▸ What you need to do
Output exactly the lines that run from the top of the entries to the line holding "w01d4 |May 31", including both of those lines.

┄┄┄┄┄┄┄┄┄┄┄┄┄┄┄┄┄┄┄┄

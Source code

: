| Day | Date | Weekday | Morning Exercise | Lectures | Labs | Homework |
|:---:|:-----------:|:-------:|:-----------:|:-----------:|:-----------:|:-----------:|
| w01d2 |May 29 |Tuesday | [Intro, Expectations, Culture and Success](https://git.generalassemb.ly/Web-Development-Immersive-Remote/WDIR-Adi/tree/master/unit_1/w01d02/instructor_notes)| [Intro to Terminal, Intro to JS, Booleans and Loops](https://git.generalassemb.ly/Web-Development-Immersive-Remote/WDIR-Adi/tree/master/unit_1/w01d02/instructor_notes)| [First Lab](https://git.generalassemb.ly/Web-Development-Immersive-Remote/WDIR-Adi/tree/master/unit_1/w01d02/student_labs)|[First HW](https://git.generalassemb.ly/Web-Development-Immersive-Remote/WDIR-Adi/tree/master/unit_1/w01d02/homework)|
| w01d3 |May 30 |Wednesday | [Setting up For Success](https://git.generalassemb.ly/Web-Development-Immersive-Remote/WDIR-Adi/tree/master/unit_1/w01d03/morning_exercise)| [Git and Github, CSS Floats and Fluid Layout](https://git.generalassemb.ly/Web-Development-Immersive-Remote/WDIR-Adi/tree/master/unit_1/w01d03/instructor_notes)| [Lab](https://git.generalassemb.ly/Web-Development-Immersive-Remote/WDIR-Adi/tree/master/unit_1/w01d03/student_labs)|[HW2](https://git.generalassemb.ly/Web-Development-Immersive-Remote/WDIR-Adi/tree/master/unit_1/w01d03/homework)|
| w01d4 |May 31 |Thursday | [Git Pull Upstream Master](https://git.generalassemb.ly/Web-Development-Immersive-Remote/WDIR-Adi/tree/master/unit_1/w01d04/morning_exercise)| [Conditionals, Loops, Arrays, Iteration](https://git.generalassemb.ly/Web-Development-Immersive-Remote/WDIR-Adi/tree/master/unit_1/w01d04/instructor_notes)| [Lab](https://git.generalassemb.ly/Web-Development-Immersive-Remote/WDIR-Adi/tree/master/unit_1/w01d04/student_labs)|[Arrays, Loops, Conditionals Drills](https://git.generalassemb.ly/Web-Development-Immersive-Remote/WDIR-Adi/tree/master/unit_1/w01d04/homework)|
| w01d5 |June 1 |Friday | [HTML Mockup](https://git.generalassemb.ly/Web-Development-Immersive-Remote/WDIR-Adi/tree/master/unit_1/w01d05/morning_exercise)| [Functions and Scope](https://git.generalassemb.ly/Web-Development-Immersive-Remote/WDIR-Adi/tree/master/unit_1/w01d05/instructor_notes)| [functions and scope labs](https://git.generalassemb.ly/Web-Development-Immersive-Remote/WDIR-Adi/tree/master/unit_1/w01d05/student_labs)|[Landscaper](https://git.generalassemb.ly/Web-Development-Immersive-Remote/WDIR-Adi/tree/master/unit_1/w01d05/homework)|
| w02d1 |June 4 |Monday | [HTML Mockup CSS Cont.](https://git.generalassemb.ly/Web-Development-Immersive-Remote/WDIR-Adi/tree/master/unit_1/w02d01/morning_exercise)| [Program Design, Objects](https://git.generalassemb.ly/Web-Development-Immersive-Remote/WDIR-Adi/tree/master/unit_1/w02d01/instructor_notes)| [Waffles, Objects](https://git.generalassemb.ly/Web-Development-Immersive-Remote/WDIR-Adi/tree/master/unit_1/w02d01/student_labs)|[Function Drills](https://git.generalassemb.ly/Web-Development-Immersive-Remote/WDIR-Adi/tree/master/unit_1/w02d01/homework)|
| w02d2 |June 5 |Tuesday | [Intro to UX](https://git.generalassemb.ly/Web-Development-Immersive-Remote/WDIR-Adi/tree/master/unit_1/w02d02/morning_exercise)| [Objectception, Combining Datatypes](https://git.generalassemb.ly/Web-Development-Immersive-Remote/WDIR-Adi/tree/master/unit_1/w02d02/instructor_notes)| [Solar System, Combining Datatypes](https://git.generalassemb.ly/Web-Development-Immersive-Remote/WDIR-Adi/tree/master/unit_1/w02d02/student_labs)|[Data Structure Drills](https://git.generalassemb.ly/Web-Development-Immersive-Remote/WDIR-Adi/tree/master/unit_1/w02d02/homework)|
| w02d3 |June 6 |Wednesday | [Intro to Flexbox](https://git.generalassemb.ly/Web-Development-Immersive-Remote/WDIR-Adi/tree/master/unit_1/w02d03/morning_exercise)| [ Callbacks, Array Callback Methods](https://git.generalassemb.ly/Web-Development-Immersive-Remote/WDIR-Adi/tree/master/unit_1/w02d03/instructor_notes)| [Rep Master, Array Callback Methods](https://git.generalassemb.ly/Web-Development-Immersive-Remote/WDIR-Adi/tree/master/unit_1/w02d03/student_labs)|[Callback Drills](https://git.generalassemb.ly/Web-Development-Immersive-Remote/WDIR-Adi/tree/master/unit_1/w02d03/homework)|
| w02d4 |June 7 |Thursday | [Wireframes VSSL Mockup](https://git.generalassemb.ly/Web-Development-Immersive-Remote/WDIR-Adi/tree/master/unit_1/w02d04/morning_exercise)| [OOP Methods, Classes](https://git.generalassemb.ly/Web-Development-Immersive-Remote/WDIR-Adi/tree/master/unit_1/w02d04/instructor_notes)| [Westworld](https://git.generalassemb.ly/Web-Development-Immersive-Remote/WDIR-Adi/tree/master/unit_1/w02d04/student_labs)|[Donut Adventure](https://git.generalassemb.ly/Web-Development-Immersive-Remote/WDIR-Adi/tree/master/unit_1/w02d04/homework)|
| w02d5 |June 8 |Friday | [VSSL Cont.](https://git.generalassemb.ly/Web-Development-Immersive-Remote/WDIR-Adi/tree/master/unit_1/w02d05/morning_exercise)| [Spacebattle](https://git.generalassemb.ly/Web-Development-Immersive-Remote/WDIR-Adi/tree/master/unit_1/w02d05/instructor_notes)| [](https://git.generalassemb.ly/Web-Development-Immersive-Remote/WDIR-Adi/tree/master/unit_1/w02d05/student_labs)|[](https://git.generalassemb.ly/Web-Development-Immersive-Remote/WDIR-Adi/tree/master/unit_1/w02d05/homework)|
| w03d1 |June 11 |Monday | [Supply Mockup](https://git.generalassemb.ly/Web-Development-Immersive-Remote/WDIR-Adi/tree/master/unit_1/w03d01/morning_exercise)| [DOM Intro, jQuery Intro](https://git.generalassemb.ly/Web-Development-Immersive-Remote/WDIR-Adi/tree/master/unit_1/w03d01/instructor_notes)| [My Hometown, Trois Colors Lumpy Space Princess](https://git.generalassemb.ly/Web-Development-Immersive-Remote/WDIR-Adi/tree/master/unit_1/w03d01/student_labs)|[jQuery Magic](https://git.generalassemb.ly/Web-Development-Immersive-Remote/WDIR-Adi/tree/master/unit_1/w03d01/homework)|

┄┄┄┄┄┄┄┄┄┄┄┄┄┄┄┄┄┄┄┄

▸ Exercise answer
Source code

:| Day | Date | Weekday | Morning Exercise | Lectures | Labs | Homework |
|:---:|:-----------:|:-------:|:-----------:|:-----------:|:-----------:|:-----------:|
| w01d2 |May 29 |Tuesday | [Intro, Expectations, Culture and Success](https://git.generalassemb.ly/Web-Development-Immersive-Remote/WDIR-Adi/tree/master/unit_1/w01d02/instructor_notes)| [Intro to Terminal, Intro to JS, Booleans and Loops](https://git.generalassemb.ly/Web-Development-Immersive-Remote/WDIR-Adi/tree/master/unit_1/w01d02/instructor_notes)| [First Lab](https://git.generalassemb.ly/Web-Development-Immersive-Remote/WDIR-Adi/tree/master/unit_1/w01d02/student_labs)|[First HW](https://git.generalassemb.ly/Web-Development-Immersive-Remote/WDIR-Adi/tree/master/unit_1/w01d02/homework)|
| w01d3 |May 30 |Wednesday | [Setting up For Success](https://git.generalassemb.ly/Web-Development-Immersive-Remote/WDIR-Adi/tree/master/unit_1/w01d03/morning_exercise)| [Git and Github, CSS Floats and Fluid Layout](https://git.generalassemb.ly/Web-Development-Immersive-Remote/WDIR-Adi/tree/master/unit_1/w01d03/instructor_notes)| [Lab](https://git.generalassemb.ly/Web-Development-Immersive-Remote/WDIR-Adi/tree/master/unit_1/w01d03/student_labs)|[HW2](https://git.generalassemb.ly/Web-Development-Immersive-Remote/WDIR-Adi/tree/master/unit_1/w01d03/homework)|
| w01d4 |May 31 |Thursday | [Git Pull Upstream Master](https://git.generalassemb.ly/Web-Development-Immersive-Remote/WDIR-Adi/tree/master/unit_1/w01d04/morning_exercise)| [Conditionals, Loops, Arrays, Iteration](https://git.generalassemb.ly/Web-Development-Immersive-Remote/WDIR-Adi/tree/master/unit_1/w01d04/instructor_notes)| [Lab](https://git.generalassemb.ly/Web-Development-Immersive-Remote/WDIR-Adi/tree/master/unit_1/w01d04/student_labs)|[Arrays, Loops, Conditionals Drills](https://git.generalassemb.ly/Web-Development-Immersive-Remote/WDIR-Adi/tree/master/unit_1/w01d04/homework)|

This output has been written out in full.